§ **Your assignment**
Return the run of lines below that opens with the line containing "- Postgres db for the backend data repository" and closes with the line containing "and full-stack development", keeping each one exact.

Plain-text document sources
- - - -

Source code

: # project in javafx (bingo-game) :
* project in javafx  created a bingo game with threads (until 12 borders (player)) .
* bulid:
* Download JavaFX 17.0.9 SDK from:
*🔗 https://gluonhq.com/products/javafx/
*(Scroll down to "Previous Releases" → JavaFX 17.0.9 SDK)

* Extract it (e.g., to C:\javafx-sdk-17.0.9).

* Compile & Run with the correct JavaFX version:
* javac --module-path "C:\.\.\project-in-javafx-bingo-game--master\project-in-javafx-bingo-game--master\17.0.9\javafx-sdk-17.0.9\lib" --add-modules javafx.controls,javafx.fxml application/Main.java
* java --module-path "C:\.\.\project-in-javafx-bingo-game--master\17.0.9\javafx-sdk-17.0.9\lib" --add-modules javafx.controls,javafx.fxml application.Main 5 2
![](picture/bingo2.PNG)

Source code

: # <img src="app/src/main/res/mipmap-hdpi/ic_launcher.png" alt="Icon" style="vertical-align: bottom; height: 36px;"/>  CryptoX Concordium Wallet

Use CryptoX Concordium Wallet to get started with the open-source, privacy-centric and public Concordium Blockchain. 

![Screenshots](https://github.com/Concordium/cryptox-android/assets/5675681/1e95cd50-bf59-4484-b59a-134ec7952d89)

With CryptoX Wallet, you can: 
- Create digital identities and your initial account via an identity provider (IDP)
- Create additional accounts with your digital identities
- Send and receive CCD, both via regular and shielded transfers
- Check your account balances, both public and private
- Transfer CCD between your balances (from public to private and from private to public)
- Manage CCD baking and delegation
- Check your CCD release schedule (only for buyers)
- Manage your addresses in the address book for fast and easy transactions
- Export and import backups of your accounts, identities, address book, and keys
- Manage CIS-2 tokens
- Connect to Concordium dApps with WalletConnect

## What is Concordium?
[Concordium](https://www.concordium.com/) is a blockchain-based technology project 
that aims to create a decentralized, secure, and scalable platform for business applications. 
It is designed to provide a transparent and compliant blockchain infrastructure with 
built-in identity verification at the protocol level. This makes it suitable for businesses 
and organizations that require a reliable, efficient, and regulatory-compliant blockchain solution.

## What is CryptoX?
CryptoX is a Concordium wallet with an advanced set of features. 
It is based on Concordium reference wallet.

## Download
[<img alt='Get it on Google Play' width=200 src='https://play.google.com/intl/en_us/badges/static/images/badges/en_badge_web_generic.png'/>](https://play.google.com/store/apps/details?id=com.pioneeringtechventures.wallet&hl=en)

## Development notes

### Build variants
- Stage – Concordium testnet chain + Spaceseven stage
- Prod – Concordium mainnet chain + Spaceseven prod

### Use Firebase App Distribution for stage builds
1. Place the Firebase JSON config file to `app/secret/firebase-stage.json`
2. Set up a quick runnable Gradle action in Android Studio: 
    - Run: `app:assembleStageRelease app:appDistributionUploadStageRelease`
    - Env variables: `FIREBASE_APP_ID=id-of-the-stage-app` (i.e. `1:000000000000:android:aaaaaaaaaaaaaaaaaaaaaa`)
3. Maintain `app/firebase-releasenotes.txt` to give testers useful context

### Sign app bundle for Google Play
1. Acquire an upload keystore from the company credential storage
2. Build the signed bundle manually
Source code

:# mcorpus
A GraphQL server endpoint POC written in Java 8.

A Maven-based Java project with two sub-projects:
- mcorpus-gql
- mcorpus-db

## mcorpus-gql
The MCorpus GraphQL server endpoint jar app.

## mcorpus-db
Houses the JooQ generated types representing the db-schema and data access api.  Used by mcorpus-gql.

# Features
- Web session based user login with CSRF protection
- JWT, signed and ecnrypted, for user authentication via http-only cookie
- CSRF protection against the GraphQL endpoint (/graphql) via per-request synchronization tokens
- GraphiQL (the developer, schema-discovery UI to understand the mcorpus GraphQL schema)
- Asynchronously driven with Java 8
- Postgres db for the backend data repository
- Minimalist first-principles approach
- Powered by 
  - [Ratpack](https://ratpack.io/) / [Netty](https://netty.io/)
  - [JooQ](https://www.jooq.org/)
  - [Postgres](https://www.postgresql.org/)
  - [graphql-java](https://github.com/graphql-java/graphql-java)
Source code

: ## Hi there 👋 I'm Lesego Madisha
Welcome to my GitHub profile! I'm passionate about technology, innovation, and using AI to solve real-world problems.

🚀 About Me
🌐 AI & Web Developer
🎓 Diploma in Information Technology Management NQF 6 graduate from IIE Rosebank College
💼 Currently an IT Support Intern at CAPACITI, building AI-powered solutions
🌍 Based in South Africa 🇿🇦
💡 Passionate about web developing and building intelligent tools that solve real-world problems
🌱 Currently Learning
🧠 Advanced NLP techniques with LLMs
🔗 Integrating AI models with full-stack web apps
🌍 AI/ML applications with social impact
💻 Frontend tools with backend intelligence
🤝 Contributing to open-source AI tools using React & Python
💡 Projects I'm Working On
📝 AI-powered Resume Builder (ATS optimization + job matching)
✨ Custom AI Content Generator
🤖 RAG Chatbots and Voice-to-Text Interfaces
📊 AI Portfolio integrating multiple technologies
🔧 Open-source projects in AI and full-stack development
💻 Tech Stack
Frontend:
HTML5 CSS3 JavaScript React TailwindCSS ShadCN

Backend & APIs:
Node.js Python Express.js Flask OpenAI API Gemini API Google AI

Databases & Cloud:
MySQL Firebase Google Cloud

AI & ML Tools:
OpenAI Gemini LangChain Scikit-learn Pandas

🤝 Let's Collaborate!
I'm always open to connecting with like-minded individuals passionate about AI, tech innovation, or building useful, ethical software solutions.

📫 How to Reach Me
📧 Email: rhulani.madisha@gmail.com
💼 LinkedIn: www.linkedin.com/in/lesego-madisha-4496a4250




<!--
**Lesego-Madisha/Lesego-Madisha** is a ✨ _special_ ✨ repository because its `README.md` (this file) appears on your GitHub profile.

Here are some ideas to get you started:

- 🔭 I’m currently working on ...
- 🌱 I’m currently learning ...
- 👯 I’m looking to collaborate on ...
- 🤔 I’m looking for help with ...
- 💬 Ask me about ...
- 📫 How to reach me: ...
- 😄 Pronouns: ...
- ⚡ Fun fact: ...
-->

- - - -

§ **Solution to this problem**
- Postgres db for the backend data repository
- Minimalist first-principles approach
- Powered by 
  - [Ratpack](https://ratpack.io/) / [Netty](https://netty.io/)
  - [JooQ](https://www.jooq.org/)
  - [Postgres](https://www.postgresql.org/)
  - [graphql-java](https://github.com/graphql-java/graphql-java)
Source code

: ## Hi there 👋 I'm Lesego Madisha
Welcome to my GitHub profile! I'm passionate about technology, innovation, and using AI to solve real-world problems.

🚀 About Me
🌐 AI & Web Developer
🎓 Diploma in Information Technology Management NQF 6 graduate from IIE Rosebank College
💼 Currently an IT Support Intern at CAPACITI, building AI-powered solutions
🌍 Based in South Africa 🇿🇦
💡 Passionate about web developing and building intelligent tools that solve real-world problems
🌱 Currently Learning
🧠 Advanced NLP techniques with LLMs
🔗 Integrating AI models with full-stack web apps
🌍 AI/ML applications with social impact
💻 Frontend tools with backend intelligence
🤝 Contributing to open-source AI tools using React & Python
💡 Projects I'm Working On
📝 AI-powered Resume Builder (ATS optimization + job matching)
✨ Custom AI Content Generator
🤖 RAG Chatbots and Voice-to-Text Interfaces
📊 AI Portfolio integrating multiple technologies
🔧 Open-source projects in AI and full-stack development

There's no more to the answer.